L’avversario più forte contro cui hai giocato?
Stan Wawrinka quando era 12 del mondo al Challenger $100.000 di Lugano. Quel giorno me lo ricorderò per tutta la vita, perché ero partito dalle qualificazioni e sapendo della sua presenza fin dal primo turno di quali dicevo “Spero di non beccarlo se mi qualifico” e ovviamente così è stato. Mi sono qualificato, ho vinto il primo turno e al secondo c’era Wawrinka che mi aspettava. In genere non sono teso prima di un match ma in quel caso ero terrorizzato e non so bene il perché, anche se in realtà ce ne sarebbero stati molti, tipo che poche settimane prima aveva battuto un certo Roger Federer a Montecarlo e questo non mi dava troppa serenità. Probabilmente ho scaricato così tanta energia prima della partita che poi sono entrato in campo abbastanza sereno e in effetti mi sono comunque giocato la partita perdendo 6-4 7-6 avendo un set point a mio favore nel secondo set.

Un argomento parecchio discusso è quello delle spese dei giocatori fuori dalla “prima fascia”: se sei 200 del mondo non guadagni una lira ma, al contrario, finisci l’anno in rosso; se ti aggiri intorno alla 400esima posizione ATP fai davvero fatica per non parlare di quelli più indietro. Che ne pensi? Colpa dei montepremi troppo bassi?
Di sicuro i montepremi non sono all’altezza del livello di gioco. Penso che ci sia troppa disparità tra i montepremi Slam e quelli dei tornei ATP rispetto ai futures e ai challenger. Il fatto di non guadagnare se sei 500-400 ATP è vero, infatti quello è un passaggio per poi arrivare ad alti livelli, d’altronde vuoi o non vuoi tutti sono partiti da zero, poi chi resta intorno a quella classifica fa più fatica e deve essere molto bravo a gestire la propria attività con varie competizioni a squadre sia in Italia che all’estero. Di base deve esserci tanta, ma tanta passione per questo sport.

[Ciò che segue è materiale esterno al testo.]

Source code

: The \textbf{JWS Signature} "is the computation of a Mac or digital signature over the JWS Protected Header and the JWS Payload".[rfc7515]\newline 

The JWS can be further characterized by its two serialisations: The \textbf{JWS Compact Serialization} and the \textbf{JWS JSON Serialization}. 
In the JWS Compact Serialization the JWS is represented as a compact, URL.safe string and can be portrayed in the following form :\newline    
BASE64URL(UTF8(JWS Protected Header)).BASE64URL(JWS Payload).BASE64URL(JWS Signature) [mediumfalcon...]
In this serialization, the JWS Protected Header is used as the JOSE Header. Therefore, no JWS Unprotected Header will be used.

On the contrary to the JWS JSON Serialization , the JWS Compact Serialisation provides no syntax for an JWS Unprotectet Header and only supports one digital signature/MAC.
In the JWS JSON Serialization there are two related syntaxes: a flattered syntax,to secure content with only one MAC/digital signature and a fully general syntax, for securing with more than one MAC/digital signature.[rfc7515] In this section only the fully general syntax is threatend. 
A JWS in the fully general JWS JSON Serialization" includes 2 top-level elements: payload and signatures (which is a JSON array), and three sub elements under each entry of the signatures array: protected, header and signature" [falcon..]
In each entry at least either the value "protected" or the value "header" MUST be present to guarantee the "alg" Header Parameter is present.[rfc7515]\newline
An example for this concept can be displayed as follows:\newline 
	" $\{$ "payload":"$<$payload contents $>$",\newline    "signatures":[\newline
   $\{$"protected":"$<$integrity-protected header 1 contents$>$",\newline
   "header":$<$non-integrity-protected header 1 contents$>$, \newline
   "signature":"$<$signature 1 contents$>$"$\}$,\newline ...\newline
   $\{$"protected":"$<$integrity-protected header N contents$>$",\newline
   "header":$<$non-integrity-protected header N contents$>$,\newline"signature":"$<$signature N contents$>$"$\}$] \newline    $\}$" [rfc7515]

Hai già le idee chiare su cosa farai una volta terminato di girare per tornei?
Quando smetterò sicuramente rimarrò nell’ambito del tennis. Penso che sarebbe davvero un peccato buttare via una vita dedicata a questo sport che, come tante cose nella vita, ti dà gioie e sofferenze, ma non per questo non va vissuto a pieno. Non so ancora se farò il maestro da club, lavorerò in un accademia o seguirò qualche ragazzo ai tornei, ma la cosa certa è che avrò sempre la racchetta con me.

Qual è il tuo sogno? Scegli tu se legato al tennis agonistico o a ciò che farai dopo.
Il mio sogno tennistico era entrare nei primi 100 giocatori al mondo ma purtroppo non ci sono riuscito. Tuttavia dentro di me sento di poter fare ancora qualcosa di buono nonostante non sia più tanto giovane. Di sicuro, se fisicamente sarò in grado, giocherò ancora qualche anno per togliermi qualche sassolino dalla scarpa.